- Born: July 30, 1970 (age 56) Cabildo, Chile
- Other name: Verónica del Carmen Vilches
- Occupation: Environmentalist

= Verónica Vilches =

Chilean environmentalist

Verónica del Carmen Vilches Olivares (born July 30, 1970) is a Chilean environmental activist focused on issues of water access in the Chilean Province of Petorca, in the Valparaíso Region. Currently, she works as President of a drinking water supply system in San José, located within the municipality of Cabildo. In addition, she is the leader of the Movement for the Defense of Water, Land and the Protection of the Environment (MODATIMA) which seeks to defend the rights of peasants, workers and inhabitants to access water.

== Activism ==
Vilches' activism is focused on the recognition of the right to water, because the Province of Petorca is affected by a water crisis that has affected her community. According to the report carried out by the National Institute of Human Rights, this crisis is due to both natural and human factors, among which the drought and the business activities in the area stand out.
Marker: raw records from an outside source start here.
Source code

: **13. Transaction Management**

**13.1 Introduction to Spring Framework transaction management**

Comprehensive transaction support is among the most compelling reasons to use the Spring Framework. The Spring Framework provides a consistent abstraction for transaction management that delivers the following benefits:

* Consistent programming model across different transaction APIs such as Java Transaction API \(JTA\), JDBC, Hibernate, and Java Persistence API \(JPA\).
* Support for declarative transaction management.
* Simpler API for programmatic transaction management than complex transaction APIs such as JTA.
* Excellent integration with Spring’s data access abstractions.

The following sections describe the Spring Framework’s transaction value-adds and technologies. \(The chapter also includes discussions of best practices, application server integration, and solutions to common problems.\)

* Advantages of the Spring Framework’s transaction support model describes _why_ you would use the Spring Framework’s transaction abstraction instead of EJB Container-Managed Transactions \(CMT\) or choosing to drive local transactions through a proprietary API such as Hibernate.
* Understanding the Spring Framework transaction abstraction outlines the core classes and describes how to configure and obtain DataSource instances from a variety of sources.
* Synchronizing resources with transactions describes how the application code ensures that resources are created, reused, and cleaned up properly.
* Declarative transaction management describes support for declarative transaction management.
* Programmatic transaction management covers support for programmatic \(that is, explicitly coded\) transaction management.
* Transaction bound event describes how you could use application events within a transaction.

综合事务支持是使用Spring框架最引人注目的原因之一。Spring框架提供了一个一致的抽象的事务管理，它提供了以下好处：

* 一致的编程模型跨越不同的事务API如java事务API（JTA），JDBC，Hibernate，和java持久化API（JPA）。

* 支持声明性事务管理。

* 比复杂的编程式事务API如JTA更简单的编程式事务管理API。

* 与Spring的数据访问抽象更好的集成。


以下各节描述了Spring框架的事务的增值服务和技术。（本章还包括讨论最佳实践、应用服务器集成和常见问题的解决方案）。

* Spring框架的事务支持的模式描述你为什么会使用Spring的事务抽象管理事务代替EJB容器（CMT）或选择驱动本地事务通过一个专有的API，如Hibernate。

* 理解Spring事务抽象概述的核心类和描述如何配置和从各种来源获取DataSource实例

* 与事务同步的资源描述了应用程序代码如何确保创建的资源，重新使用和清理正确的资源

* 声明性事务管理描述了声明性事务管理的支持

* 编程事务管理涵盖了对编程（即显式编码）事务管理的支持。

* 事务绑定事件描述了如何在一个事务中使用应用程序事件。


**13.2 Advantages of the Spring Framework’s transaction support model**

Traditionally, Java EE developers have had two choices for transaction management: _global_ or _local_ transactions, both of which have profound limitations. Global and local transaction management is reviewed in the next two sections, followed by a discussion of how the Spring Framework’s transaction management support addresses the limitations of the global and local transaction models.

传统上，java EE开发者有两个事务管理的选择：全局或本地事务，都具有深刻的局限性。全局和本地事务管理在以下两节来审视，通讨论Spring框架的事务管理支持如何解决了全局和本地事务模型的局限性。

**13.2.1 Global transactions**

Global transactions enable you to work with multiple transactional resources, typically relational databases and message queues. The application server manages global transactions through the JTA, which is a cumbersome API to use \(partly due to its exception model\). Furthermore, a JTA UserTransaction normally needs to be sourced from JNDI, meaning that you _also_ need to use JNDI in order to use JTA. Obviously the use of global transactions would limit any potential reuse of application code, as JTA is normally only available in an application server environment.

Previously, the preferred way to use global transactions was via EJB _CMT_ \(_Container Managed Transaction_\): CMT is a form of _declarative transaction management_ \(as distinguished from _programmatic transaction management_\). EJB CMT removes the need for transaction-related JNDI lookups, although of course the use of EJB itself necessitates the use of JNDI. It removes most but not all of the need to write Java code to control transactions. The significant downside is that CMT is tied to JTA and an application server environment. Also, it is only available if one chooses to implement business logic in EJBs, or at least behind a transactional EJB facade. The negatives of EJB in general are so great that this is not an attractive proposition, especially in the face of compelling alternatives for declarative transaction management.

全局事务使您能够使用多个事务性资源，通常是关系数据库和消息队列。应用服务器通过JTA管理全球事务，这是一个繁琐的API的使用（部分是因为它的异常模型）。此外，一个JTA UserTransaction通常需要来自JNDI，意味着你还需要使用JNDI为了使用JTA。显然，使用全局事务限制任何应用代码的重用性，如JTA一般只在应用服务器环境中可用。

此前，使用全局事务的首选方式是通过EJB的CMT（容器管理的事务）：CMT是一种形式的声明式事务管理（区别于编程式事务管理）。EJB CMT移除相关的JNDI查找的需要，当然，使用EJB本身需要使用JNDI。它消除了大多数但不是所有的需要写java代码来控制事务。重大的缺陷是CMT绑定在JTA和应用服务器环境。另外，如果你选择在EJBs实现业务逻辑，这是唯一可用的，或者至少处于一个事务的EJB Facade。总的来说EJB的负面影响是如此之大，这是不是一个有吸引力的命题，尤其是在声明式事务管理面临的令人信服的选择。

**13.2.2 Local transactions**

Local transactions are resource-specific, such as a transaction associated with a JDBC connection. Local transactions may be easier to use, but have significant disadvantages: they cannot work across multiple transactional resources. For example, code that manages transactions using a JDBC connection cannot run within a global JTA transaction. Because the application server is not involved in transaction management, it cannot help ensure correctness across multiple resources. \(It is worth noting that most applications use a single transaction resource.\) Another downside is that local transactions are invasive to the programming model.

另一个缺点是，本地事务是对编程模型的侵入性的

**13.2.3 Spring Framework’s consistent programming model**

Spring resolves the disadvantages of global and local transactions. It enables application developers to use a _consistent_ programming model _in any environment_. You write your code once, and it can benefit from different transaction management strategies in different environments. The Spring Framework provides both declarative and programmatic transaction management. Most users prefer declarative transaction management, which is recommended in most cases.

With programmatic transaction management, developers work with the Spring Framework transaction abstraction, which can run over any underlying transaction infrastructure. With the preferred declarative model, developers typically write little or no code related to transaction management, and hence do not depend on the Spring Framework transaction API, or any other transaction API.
Since 2015, Vilches has been President of the rural drinking water supply system of San José, which allows water to be supplied to more than a thousand people in her community, helping its inhabitants to have access to drinking water. Together, she works as a leader of the Movement for the Defense of Water, Land and Environmental Protection (MODATIMA) which seeks to defend the rights of farmers, workers and inhabitants to access water. They have filed complaints and made visible the conflicts over water that exist in Petorca. Vilches also formed the Network of academics and professionals for the recovery of water.

In this context, Verónica Vilches has denounced continuous harassment and threats, which intensified after the report "The avocados and the great robbery" carried out by the Danish media Danwatch, which confirms that the avocado plantations of Petorca who sell their avocados in supermarkets in Denmark have been denounced for violating the Chilean Water Code. In this context, Danish supermarket chains Lidl & Aldi decided to refrain from buying this fruit. The commune of Petorca currently concentrates 40% of the avocado production in Chile.

== Threats and harassment ==
In January 2017, Verónica Vilches claimed that her community's water supply system had been sabotaged. The coercion that both Verónica Vilches and her partner Rodrigo Mundaca allege included threats such as "if you keep causing trouble with the water, we are going to kill you." In view of this, on April 5, 2017, lawyers Margarita Barbería and Rodrigo Román filed a Preventive protection in the Court of Appeals of Valparaíso in favor of Verónica Vilches, due to death threats from unknown persons.

Amnesty International issued an international Urgent Action in 2017 requesting protection for Verónica Vilches and her partner Rodrigo Mundaca, as well as an exhaustive investigation of the events they reported.

On June 7, 2018, Amnesty International delivered more than 50,000 signatures to the Valparaíso regional prosecutor, Pablo Gómez Niada, requesting the authorities to implement effective protection measures for the members of MODATIMA, urging immediate exhaustive and impartial investigations on the threats and attacks against human rights defenders, to make their results public and to bring to justice those suspected of being criminally responsible.